A body dropped from the top of a tower fell through 60 m during the last 2s of its fall. Then find the height of the tower. (take, \[g = 10\,m{s^{ - 2}}\])
A. 95 m
B. 60 m
C. 80 m
D. 90 m

Answer 1

Hint: If a body or an object falls towards earth due to the gravitational force of earth and without any other force acting on it is called free fall. As this freely falling body moves under acceleration due to gravity, therefore, its acceleration remains constant. So, it is said to be a uniformly accelerated motion.

Formula Used:
From the second equation of motion we have,
\[S = ut + \dfrac{1}{2}a{t^2}\]
Where, S is distance covered or displacement, u is initial velocity, a is acceleration, t is time of motion and \[\lambda \] is threshold wavelength.

Complete step by step solution:
Consider a body that is dropped from the top of a tower that fell through 60 m during the last 2s of its fall. Then we need to find the height of the tower. The distance covered in the last 2seconds is \[{S^1} = 60m\]. Let’s assume the total time of free fall is t seconds, and the total distance covered is $S$.
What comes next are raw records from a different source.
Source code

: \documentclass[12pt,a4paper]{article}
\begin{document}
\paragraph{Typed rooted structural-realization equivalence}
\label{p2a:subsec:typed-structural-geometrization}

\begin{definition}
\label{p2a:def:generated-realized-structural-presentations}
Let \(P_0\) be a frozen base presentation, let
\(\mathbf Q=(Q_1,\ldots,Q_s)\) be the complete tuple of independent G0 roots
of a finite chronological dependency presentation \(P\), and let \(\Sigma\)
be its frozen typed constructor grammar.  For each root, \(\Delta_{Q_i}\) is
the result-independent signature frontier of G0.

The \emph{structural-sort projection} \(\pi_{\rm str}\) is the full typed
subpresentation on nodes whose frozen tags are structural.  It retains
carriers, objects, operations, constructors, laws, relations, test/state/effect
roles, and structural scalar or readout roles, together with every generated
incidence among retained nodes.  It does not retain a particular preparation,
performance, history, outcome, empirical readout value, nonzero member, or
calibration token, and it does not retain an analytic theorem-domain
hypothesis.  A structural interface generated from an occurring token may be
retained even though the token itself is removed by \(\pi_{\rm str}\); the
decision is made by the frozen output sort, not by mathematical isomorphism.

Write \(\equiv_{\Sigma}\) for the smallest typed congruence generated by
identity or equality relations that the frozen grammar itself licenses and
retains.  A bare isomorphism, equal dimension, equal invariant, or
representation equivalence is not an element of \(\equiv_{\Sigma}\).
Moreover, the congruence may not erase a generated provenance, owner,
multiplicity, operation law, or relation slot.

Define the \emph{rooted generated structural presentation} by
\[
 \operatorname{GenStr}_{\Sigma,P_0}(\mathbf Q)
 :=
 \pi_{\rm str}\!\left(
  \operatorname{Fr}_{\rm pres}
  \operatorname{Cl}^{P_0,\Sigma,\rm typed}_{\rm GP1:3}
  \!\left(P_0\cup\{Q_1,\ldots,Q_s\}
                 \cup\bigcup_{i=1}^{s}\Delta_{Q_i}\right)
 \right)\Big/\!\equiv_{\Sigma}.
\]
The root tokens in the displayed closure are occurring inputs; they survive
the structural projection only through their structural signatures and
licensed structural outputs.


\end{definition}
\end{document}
Now to calculate the total time t of the free fall given by the second equation of motion,
\[S = ut + \dfrac{1}{2}a{t^2}\]
Here, \[u = 0\], \[t = t\] and \[a = g = 10\,m{s^{ - 2}}\]
Substitute the above values in the above equation we get,
\[S = \left( 0 \right)t + \dfrac{1}{2}\left( {10} \right){t^2}\]
\[\Rightarrow S = 5{t^2}\]………… (1)
The distance covered by a body in the last 2s is,
\[{S_1} = u\left( {t - 2} \right) + \dfrac{1}{2}a{\left( {t - 2} \right)^2}\]
\[\Rightarrow {S_1} = \left( 0 \right)\left( {t - 2} \right) + \dfrac{1}{2}\left( {10} \right){\left( {t - 2} \right)^2}\]
\[\Rightarrow {S_1} = 5{\left( {t - 2} \right)^2}\]………….. (2)

Now, we can write as,
\[S - {S_1} = {S^1}\]
Substitute the value of S,\[{S_1}\] and \[S'\] in above equation, we get,
\[5{t^2} - 5{\left( {t - 2} \right)^2} = 60\]
\[\Rightarrow 5{t^2} - 5{\left( {{t^2} - 2\left( 2 \right)t + {2^2}} \right)^2} = 60\]
\[\Rightarrow 5{t^2} - 5{\left( {{t^2} - 4t + 4} \right)^2} = 60\]
\[\Rightarrow 5{t^2} - 5{t^2} + 20t - 20 = 60\]
\[\Rightarrow 20t = 80\]
\[\Rightarrow t = 4s\]
Now substitute the value of t in equation (1) we get,
\[S = 5{\left( 4 \right)^2}\]
\[\therefore S = 80\,m\]
Therefore, the height of the tower is 80m

Hence, option C is the correct answer.

Note:Here we need to remember the equation of motion for the displacement or the total distance travelled. The free fall of the body is influenced by the gravitational force acting on the body. Here the factors affecting the motion of the body in the vertical direction also need to be considered to resolve the given problem.